◆ ABOUT THIS EXERCISE ◆
Reproduce all the entries, matching the original word for word.

+++ LISTED RECORDS

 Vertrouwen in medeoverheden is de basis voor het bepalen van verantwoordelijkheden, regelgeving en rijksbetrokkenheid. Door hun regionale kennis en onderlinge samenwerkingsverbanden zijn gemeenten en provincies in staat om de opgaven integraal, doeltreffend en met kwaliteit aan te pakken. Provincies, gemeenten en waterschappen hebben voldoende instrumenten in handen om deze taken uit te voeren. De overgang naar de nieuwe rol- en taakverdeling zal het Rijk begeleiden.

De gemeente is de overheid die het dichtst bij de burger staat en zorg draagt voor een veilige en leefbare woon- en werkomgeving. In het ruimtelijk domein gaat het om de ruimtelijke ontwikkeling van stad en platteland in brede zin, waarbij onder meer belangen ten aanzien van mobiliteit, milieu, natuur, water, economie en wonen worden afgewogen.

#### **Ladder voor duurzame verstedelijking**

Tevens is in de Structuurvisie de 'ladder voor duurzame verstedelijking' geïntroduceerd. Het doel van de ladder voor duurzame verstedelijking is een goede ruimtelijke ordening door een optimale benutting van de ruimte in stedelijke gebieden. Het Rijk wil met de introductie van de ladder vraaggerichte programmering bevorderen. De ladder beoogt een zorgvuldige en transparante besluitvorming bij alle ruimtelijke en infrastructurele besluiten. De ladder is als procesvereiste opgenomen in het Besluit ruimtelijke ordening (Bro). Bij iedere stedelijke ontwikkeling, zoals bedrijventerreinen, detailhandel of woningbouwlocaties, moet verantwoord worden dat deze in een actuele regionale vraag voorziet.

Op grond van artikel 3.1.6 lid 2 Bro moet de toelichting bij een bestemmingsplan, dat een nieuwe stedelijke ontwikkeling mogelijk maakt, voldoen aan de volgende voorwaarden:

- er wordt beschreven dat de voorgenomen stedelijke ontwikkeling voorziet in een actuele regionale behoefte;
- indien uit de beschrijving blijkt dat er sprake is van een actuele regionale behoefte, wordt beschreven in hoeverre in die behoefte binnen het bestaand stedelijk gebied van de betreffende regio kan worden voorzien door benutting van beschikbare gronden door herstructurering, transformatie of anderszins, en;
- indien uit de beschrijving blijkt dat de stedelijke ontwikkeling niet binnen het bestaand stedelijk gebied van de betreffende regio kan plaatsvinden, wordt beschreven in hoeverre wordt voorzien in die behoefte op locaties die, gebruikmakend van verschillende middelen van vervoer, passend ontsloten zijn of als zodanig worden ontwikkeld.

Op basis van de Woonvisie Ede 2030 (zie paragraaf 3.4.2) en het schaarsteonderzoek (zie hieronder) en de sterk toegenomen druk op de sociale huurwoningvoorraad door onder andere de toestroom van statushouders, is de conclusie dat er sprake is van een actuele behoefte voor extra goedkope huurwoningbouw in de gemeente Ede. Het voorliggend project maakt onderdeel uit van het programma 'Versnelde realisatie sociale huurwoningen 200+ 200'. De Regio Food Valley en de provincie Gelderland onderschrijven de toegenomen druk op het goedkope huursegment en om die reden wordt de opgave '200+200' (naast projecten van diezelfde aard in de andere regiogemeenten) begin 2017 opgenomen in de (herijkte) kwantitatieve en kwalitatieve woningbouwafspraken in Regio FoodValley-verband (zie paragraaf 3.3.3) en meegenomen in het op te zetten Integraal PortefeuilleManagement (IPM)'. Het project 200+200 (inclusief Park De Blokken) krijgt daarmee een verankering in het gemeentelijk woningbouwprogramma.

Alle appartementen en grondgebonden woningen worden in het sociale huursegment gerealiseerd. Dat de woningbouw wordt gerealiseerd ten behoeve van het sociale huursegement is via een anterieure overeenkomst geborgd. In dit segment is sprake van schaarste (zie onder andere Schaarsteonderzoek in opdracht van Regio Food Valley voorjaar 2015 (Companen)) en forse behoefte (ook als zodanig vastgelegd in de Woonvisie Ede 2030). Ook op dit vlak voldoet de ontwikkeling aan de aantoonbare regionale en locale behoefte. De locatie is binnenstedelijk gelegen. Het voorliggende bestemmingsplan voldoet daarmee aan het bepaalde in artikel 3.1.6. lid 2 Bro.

++++++

◆ EXERCISE RESULT ◆
 Vertrouwen in medeoverheden is de basis voor het bepalen van verantwoordelijkheden, regelgeving en rijksbetrokkenheid. Door hun regionale kennis en onderlinge samenwerkingsverbanden zijn gemeenten en provincies in staat om de opgaven integraal, doeltreffend en met kwaliteit aan te pakken. Provincies, gemeenten en waterschappen hebben voldoende instrumenten in handen om deze taken uit te voeren. De overgang naar de nieuwe rol- en taakverdeling zal het Rijk begeleiden.

De gemeente is de overheid die het dichtst bij de burger staat en zorg draagt voor een veilige en leefbare woon- en werkomgeving. In het ruimtelijk domein gaat het om de ruimtelijke ontwikkeling van stad en platteland in brede zin, waarbij onder meer belangen ten aanzien van mobiliteit, milieu, natuur, water, economie en wonen worden afgewogen.

#### **Ladder voor duurzame verstedelijking**

Tevens is in de Structuurvisie de 'ladder voor duurzame verstedelijking' geïntroduceerd. Het doel van de ladder voor duurzame verstedelijking is een goede ruimtelijke ordening door een optimale benutting van de ruimte in stedelijke gebieden. Het Rijk wil met de introductie van de ladder vraaggerichte programmering bevorderen. De ladder beoogt een zorgvuldige en transparante besluitvorming bij alle ruimtelijke en infrastructurele besluiten. De ladder is als procesvereiste opgenomen in het Besluit ruimtelijke ordening (Bro). Bij iedere stedelijke ontwikkeling, zoals bedrijventerreinen, detailhandel of woningbouwlocaties, moet verantwoord worden dat deze in een actuele regionale vraag voorziet.

Op grond van artikel 3.1.6 lid 2 Bro moet de toelichting bij een bestemmingsplan, dat een nieuwe stedelijke ontwikkeling mogelijk maakt, voldoen aan de volgende voorwaarden:

- er wordt beschreven dat de voorgenomen stedelijke ontwikkeling voorziet in een actuele regionale behoefte;
- indien uit de beschrijving blijkt dat er sprake is van een actuele regionale behoefte, wordt beschreven in hoeverre in die behoefte binnen het bestaand stedelijk gebied van de betreffende regio kan worden voorzien door benutting van beschikbare gronden door herstructurering, transformatie of anderszins, en;
- indien uit de beschrijving blijkt dat de stedelijke ontwikkeling niet binnen het bestaand stedelijk gebied van de betreffende regio kan plaatsvinden, wordt beschreven in hoeverre wordt voorzien in die behoefte op locaties die, gebruikmakend van verschillende middelen van vervoer, passend ontsloten zijn of als zodanig worden ontwikkeld.

Op basis van de Woonvisie Ede 2030 (zie paragraaf 3.4.2) en het schaarsteonderzoek (zie hieronder) en de sterk toegenomen druk op de sociale huurwoningvoorraad door onder andere de toestroom van statushouders, is de conclusie dat er sprake is van een actuele behoefte voor extra goedkope huurwoningbouw in de gemeente Ede. Het voorliggend project maakt onderdeel uit van het programma 'Versnelde realisatie sociale huurwoningen 200+ 200'. De Regio Food Valley en de provincie Gelderland onderschrijven de toegenomen druk op het goedkope huursegment en om die reden wordt de opgave '200+200' (naast projecten van diezelfde aard in de andere regiogemeenten) begin 2017 opgenomen in de (herijkte) kwantitatieve en kwalitatieve woningbouwafspraken in Regio FoodValley-verband (zie paragraaf 3.3.3) en meegenomen in het op te zetten Integraal PortefeuilleManagement (IPM)'. Het project 200+200 (inclusief Park De Blokken) krijgt daarmee een verankering in het gemeentelijk woningbouwprogramma.

Alle appartementen en grondgebonden woningen worden in het sociale huursegment gerealiseerd. Dat de woningbouw wordt gerealiseerd ten behoeve van het sociale huursegement is via een anterieure overeenkomst geborgd. In dit segment is sprake van schaarste (zie onder andere Schaarsteonderzoek in opdracht van Regio Food Valley voorjaar 2015 (Companen)) en forse behoefte (ook als zodanig vastgelegd in de Woonvisie Ede 2030). Ook op dit vlak voldoet de ontwikkeling aan de aantoonbare regionale en locale behoefte. De locatie is binnenstedelijk gelegen. Het voorliggende bestemmingsplan voldoet daarmee aan het bepaalde in artikel 3.1.6. lid 2 Bro.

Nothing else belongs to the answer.